| RECORD SET |

--- --- ---

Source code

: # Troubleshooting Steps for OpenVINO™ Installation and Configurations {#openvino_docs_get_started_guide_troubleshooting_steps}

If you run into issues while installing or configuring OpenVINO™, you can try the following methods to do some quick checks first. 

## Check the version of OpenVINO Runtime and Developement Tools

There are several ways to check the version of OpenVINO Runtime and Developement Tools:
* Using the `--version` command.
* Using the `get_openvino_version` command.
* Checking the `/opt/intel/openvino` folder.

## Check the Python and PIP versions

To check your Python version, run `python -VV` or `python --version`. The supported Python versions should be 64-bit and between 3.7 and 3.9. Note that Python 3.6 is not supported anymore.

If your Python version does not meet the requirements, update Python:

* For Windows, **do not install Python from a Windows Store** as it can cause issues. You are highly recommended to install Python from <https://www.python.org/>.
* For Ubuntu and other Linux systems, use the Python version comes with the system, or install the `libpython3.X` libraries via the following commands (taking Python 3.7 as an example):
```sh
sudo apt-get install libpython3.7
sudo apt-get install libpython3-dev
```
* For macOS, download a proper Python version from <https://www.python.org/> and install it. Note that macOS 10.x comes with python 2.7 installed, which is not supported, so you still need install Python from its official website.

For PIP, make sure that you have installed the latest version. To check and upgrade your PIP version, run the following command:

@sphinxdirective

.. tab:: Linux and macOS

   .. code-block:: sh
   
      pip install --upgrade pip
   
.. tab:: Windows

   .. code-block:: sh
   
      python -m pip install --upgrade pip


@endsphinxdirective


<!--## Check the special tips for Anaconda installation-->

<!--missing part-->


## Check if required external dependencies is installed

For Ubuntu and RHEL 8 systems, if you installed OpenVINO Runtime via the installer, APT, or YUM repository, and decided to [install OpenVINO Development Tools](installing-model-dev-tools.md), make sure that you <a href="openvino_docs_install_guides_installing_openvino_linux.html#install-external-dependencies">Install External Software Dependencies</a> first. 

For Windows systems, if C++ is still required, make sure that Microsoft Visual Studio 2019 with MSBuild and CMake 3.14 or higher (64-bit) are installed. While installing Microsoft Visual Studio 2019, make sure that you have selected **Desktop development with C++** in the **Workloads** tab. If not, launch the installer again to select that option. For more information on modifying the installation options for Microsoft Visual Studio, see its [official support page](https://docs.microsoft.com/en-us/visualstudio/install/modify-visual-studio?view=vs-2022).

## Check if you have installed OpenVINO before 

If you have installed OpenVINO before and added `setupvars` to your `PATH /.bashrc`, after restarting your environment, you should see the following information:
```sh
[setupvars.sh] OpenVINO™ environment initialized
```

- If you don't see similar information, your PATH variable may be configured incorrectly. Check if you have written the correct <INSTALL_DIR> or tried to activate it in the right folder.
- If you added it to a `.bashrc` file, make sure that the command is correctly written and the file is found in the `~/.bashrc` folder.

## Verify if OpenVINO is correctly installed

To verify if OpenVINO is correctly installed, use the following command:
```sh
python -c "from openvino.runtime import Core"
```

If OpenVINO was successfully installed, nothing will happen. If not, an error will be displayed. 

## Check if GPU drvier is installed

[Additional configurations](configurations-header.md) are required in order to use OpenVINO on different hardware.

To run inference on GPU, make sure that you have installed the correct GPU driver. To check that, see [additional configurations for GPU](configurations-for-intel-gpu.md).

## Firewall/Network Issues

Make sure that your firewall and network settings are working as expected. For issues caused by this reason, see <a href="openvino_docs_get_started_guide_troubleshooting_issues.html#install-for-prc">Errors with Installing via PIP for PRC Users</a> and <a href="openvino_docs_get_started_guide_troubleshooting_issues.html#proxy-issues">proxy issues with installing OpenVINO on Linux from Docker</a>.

--- --- ---

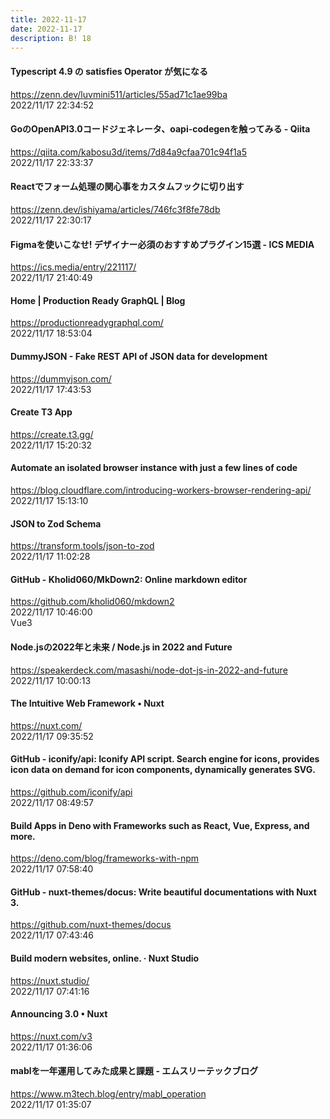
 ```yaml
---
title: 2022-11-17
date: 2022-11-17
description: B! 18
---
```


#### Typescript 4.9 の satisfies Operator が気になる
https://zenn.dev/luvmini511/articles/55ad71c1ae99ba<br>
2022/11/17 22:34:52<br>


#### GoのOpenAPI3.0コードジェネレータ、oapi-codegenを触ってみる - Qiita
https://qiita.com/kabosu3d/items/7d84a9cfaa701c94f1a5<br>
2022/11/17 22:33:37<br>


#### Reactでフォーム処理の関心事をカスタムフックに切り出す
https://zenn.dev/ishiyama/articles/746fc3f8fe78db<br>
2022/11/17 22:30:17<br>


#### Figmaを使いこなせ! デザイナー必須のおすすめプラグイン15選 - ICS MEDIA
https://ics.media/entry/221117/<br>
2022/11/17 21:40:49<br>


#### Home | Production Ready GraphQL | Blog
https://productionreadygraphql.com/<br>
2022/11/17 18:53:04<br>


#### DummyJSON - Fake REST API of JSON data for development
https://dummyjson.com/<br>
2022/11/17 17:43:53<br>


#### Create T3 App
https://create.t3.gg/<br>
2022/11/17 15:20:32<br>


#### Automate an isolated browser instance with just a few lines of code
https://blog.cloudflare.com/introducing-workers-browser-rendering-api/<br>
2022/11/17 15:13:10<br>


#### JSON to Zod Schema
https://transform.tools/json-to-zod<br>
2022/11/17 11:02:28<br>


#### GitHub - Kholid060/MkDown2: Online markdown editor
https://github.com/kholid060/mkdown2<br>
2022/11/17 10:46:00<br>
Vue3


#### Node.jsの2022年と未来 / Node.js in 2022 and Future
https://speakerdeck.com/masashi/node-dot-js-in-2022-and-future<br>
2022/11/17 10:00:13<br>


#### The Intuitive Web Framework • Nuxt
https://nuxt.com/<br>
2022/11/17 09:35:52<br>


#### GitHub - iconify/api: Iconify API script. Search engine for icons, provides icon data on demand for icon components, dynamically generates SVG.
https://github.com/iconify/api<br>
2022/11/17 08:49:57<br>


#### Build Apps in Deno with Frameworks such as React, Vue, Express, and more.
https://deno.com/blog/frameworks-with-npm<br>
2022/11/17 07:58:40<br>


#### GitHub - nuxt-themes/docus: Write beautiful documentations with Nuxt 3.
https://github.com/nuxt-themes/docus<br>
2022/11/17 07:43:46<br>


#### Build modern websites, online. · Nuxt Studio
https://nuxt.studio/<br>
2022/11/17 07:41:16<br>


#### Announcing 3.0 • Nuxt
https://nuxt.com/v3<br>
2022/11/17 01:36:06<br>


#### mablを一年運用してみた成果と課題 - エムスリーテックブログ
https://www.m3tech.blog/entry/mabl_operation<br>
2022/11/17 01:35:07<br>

--- --- ---

| EXERCISE |
What you return must be an exact retyping of the lines above starting at the line with "https://productionreadygraphql.com/<br>" and ending at the line with "2022/11/17 09:35:52<br>", and nothing besides.

| FINISHED EXERCISE |
https://productionreadygraphql.com/<br>
2022/11/17 18:53:04<br>


#### DummyJSON - Fake REST API of JSON data for development
https://dummyjson.com/<br>
2022/11/17 17:43:53<br>


#### Create T3 App
https://create.t3.gg/<br>
2022/11/17 15:20:32<br>


#### Automate an isolated browser instance with just a few lines of code
https://blog.cloudflare.com/introducing-workers-browser-rendering-api/<br>
2022/11/17 15:13:10<br>


#### JSON to Zod Schema
https://transform.tools/json-to-zod<br>
2022/11/17 11:02:28<br>


#### GitHub - Kholid060/MkDown2: Online markdown editor
https://github.com/kholid060/mkdown2<br>
2022/11/17 10:46:00<br>
Vue3


#### Node.jsの2022年と未来 / Node.js in 2022 and Future
https://speakerdeck.com/masashi/node-dot-js-in-2022-and-future<br>
2022/11/17 10:00:13<br>


#### The Intuitive Web Framework • Nuxt
https://nuxt.com/<br>
2022/11/17 09:35:52<br>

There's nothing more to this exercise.